**What you should do**
Copied exactly and without pictures, the lines from the beginning of the entries through the one that holds "--- Exportation des" should form the entire reply.

**Extracted records**
= = = = = = =

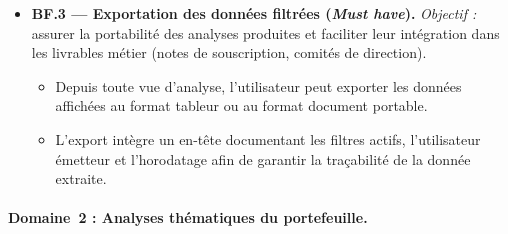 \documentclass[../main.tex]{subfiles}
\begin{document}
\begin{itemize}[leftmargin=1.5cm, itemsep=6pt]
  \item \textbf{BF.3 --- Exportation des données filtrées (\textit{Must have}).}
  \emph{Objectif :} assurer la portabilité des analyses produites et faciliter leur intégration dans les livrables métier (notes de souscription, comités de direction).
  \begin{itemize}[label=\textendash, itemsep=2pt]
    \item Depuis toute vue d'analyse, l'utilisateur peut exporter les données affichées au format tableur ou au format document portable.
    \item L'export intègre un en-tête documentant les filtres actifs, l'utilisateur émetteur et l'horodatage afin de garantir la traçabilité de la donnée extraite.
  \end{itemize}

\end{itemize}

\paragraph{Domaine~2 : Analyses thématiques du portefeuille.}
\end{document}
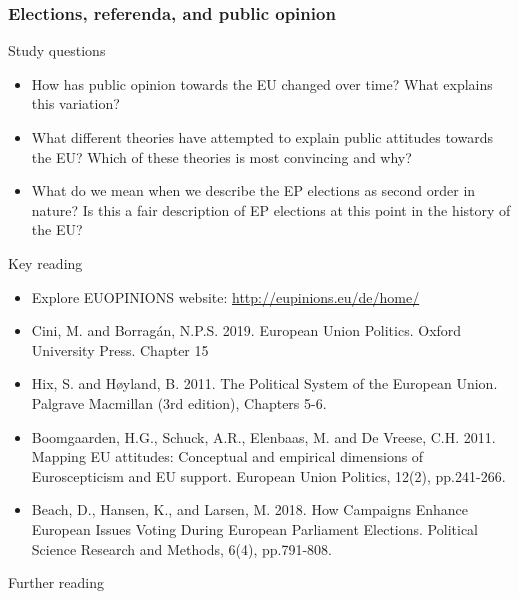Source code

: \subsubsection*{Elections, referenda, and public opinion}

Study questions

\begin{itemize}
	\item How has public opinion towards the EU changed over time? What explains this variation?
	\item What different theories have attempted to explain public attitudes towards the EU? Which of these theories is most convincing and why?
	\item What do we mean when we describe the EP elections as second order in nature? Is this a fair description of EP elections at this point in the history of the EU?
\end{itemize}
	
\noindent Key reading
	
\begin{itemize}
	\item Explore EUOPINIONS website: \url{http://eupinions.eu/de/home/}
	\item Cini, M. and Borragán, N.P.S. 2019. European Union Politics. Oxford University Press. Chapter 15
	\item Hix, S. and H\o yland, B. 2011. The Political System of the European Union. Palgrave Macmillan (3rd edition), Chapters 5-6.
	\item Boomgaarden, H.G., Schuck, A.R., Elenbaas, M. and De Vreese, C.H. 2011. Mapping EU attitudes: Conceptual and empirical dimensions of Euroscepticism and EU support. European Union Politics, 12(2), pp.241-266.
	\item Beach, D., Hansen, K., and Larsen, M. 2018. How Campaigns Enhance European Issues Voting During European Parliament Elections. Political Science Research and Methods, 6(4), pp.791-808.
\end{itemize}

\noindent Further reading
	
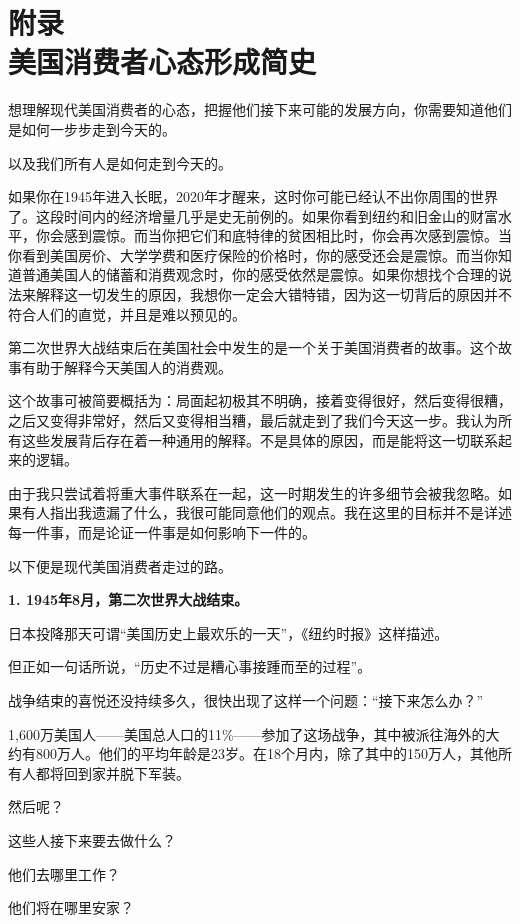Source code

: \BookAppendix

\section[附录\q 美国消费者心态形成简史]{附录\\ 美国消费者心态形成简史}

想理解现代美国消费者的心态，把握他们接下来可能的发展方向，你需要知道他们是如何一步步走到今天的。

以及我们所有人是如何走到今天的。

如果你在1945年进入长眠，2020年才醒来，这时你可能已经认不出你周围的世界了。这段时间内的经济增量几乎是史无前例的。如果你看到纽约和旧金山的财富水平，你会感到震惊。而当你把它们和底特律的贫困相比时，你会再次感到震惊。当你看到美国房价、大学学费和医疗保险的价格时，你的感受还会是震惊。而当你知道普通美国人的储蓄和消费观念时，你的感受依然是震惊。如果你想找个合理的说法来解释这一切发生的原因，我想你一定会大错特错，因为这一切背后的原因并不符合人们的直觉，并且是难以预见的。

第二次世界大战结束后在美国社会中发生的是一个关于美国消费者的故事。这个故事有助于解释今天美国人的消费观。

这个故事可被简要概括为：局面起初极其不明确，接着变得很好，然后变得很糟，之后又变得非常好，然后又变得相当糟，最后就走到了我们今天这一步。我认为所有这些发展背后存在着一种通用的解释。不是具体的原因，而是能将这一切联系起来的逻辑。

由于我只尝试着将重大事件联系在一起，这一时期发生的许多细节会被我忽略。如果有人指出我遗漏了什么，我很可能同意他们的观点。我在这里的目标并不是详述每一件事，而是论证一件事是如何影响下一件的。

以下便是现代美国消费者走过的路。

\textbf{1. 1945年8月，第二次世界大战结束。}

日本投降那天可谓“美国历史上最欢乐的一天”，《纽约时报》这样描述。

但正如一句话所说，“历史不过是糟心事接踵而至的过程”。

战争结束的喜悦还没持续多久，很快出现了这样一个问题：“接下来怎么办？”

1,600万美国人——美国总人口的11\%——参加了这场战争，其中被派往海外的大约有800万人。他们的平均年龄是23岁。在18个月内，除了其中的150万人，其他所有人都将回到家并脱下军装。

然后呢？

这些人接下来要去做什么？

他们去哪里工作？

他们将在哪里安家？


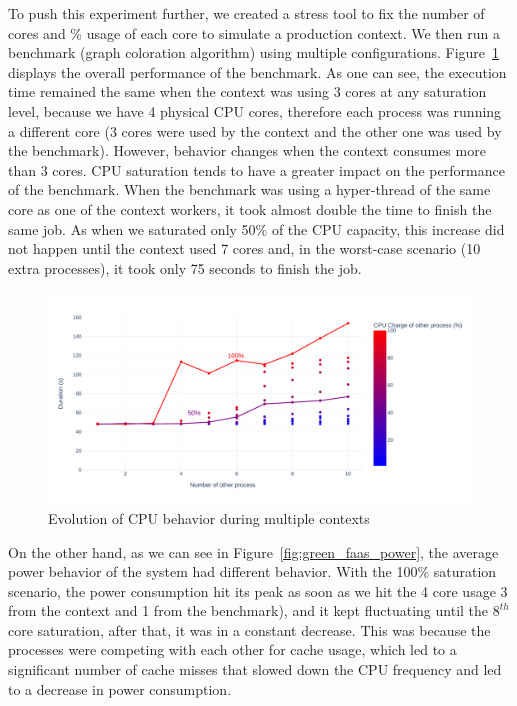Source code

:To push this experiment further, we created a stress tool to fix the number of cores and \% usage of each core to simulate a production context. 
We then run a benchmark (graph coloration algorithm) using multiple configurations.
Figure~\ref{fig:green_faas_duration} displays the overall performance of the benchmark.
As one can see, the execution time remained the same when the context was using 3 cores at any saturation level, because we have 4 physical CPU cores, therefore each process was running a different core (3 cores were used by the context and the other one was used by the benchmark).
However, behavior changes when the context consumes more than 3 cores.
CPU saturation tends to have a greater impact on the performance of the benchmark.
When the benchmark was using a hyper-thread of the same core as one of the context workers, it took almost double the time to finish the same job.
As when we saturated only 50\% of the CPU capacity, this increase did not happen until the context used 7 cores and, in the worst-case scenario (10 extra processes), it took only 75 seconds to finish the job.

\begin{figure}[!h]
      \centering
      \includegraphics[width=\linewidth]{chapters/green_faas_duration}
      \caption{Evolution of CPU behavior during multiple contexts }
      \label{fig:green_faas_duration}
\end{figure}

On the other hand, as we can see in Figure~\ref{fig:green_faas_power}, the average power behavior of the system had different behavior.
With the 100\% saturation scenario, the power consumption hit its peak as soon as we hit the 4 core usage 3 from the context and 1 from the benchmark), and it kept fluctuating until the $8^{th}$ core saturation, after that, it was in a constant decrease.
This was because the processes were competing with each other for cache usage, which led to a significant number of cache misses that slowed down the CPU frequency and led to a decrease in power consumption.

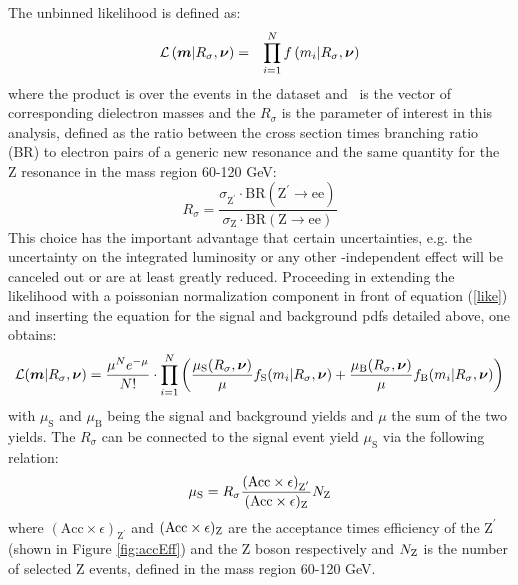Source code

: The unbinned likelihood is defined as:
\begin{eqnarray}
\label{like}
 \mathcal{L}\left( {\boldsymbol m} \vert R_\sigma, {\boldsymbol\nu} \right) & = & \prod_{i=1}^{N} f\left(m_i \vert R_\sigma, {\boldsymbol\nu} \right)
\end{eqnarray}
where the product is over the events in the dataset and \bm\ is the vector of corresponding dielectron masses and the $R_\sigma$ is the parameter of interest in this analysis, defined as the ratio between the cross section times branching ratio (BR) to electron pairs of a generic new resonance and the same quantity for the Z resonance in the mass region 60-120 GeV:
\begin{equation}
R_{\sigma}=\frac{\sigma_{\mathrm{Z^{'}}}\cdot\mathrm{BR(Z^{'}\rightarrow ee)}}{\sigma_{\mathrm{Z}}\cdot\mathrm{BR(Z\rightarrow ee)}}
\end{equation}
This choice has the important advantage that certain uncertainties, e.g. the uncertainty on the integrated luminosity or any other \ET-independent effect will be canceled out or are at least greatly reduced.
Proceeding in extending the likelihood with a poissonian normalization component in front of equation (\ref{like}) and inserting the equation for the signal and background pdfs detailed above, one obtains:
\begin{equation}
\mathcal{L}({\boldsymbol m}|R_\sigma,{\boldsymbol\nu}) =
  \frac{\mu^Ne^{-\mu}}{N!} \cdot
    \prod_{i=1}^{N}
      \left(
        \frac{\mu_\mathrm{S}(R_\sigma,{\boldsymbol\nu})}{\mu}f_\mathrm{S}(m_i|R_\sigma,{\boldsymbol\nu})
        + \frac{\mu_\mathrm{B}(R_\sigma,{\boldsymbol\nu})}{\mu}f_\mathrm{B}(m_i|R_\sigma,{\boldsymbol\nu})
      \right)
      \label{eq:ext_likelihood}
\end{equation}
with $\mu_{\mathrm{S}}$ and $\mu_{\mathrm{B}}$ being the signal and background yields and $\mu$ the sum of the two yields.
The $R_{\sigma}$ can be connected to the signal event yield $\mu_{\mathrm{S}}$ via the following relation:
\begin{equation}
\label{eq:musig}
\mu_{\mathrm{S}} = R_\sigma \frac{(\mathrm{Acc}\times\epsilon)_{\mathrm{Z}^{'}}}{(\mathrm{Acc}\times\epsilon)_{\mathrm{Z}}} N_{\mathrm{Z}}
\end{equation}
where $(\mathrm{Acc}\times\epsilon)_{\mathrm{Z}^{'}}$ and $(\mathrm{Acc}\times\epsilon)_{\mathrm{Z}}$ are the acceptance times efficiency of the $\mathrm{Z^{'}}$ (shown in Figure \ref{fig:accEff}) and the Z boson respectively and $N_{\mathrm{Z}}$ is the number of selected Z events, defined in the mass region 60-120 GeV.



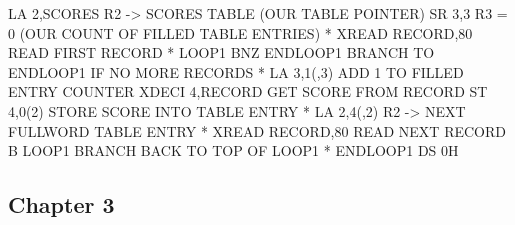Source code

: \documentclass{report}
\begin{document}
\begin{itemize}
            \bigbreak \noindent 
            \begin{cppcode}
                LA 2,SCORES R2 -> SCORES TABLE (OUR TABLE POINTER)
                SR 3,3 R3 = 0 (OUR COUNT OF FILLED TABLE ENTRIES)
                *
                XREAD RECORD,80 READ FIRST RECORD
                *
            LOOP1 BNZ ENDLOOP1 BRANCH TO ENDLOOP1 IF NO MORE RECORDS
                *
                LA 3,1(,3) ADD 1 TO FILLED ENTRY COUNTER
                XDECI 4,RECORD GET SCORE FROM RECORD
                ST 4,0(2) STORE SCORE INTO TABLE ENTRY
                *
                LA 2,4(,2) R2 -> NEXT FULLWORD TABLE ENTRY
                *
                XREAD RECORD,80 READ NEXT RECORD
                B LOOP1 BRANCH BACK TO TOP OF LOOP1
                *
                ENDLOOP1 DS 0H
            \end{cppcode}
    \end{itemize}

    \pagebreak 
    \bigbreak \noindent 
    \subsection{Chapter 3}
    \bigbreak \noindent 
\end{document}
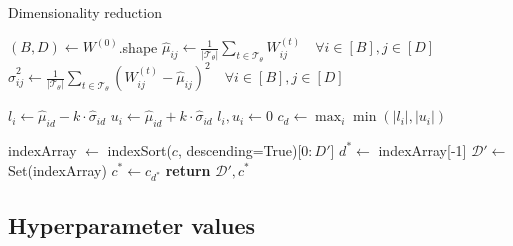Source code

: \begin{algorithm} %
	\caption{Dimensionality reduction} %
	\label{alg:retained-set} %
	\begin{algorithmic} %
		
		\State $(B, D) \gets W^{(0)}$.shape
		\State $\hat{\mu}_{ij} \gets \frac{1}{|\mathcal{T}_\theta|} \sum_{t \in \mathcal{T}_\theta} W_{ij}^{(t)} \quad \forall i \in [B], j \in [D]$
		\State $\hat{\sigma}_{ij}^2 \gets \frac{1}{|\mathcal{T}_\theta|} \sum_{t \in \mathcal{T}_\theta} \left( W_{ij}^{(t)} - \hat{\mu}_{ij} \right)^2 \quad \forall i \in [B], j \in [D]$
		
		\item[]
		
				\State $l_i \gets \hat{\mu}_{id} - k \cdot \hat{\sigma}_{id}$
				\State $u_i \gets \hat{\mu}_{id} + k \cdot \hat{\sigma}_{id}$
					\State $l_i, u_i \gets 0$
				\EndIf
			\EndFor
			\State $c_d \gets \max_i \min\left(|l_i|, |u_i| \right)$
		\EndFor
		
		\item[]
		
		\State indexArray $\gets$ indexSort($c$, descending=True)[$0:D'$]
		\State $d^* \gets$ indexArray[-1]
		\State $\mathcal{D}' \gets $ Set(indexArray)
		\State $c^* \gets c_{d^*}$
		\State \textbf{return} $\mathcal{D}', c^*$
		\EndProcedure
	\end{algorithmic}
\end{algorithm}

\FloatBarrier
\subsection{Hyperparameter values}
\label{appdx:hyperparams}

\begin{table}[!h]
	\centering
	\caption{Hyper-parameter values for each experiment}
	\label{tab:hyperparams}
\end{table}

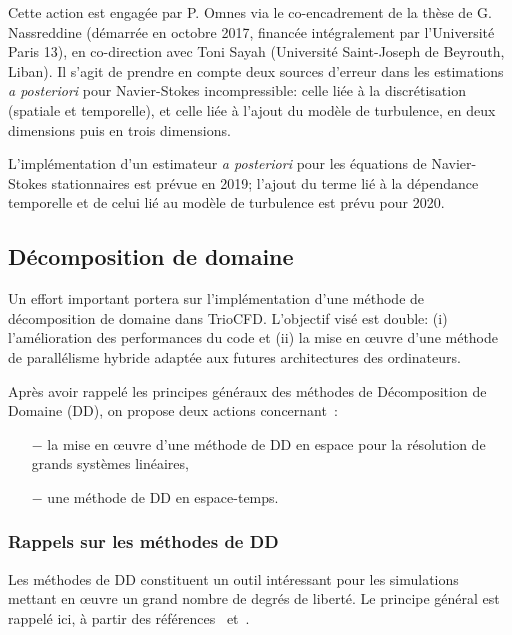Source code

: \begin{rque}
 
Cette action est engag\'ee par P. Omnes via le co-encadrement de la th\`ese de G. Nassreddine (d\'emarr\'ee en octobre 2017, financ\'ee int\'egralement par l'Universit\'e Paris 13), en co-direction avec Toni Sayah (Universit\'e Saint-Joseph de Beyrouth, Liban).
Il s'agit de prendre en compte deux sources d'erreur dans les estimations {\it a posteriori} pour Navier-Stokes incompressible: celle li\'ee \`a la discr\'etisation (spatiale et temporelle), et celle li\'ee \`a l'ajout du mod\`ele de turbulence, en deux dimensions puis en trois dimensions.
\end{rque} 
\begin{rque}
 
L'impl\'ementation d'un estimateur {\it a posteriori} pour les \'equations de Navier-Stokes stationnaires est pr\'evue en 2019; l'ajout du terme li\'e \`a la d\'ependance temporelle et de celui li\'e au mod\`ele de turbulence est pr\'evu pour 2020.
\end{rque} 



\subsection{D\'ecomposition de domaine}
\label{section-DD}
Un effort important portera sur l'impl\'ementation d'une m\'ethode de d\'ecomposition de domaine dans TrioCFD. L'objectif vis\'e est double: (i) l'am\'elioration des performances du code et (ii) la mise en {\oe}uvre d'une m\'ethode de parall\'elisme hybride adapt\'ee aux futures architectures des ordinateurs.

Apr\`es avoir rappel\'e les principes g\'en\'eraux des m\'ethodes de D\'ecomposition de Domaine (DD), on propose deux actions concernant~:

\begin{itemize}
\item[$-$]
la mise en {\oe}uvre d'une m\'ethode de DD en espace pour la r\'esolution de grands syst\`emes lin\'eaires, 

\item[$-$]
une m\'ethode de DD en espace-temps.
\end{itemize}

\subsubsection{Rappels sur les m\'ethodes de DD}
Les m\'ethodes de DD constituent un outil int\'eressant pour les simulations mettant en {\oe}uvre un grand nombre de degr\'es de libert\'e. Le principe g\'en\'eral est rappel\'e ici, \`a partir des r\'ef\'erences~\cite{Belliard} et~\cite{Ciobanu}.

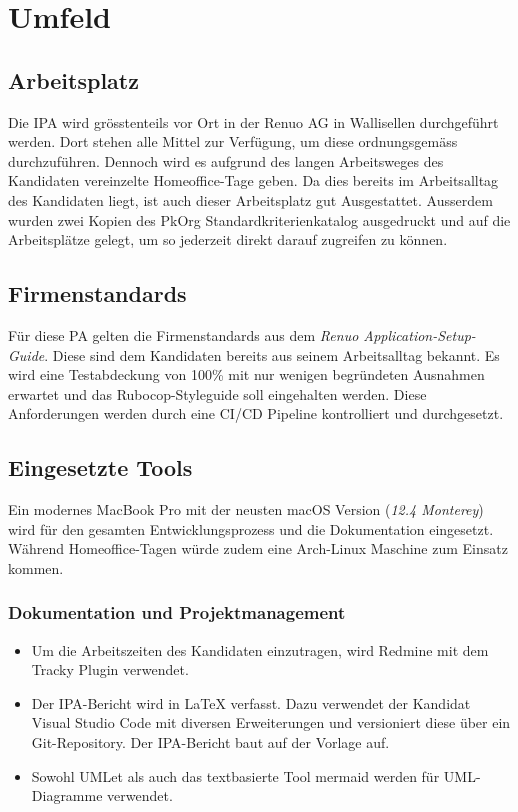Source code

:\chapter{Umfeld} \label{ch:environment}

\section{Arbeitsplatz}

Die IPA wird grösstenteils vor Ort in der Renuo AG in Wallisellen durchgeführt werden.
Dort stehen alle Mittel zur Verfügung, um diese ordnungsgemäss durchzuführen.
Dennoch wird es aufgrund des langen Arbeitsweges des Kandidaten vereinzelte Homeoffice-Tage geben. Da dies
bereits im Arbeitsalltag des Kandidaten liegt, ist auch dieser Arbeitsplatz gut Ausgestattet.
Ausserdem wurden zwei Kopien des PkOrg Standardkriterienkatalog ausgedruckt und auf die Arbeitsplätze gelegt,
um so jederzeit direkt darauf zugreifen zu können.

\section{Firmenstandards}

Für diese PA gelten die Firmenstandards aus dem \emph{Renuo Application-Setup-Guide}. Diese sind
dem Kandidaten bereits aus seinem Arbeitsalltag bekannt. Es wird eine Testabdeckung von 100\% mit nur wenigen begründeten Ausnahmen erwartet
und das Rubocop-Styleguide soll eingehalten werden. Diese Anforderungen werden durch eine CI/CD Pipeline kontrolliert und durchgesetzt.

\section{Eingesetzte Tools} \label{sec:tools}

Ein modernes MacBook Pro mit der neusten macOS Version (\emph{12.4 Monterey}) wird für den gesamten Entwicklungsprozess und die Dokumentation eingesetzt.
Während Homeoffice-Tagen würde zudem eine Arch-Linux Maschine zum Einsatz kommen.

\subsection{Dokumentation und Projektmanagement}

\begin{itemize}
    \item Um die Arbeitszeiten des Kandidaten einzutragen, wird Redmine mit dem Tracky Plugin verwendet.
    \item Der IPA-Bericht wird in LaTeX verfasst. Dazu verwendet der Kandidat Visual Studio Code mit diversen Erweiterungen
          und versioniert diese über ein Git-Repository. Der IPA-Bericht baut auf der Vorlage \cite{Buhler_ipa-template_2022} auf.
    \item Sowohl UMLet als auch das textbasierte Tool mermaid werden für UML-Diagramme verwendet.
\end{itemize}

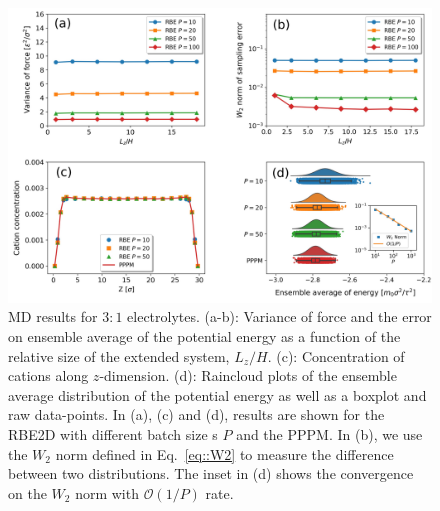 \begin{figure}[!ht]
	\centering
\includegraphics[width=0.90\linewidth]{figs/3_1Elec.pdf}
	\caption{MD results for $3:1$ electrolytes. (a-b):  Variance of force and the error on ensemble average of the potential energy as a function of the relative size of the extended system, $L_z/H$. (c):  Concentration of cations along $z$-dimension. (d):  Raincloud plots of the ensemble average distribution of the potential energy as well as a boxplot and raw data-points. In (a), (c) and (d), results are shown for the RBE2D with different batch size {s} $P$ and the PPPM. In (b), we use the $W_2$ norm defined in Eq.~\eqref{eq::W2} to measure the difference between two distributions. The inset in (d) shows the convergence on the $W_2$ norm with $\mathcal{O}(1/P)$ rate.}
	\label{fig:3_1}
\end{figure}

= = = = = = =

**Problem solution**
 \documentclass[../main.tex]{subfiles}
\begin{document}
\begin{itemize}[leftmargin=1.5cm, itemsep=6pt]
  \item \textbf{BF.3 --- Exportation des données filtrées (\textit{Must have}).}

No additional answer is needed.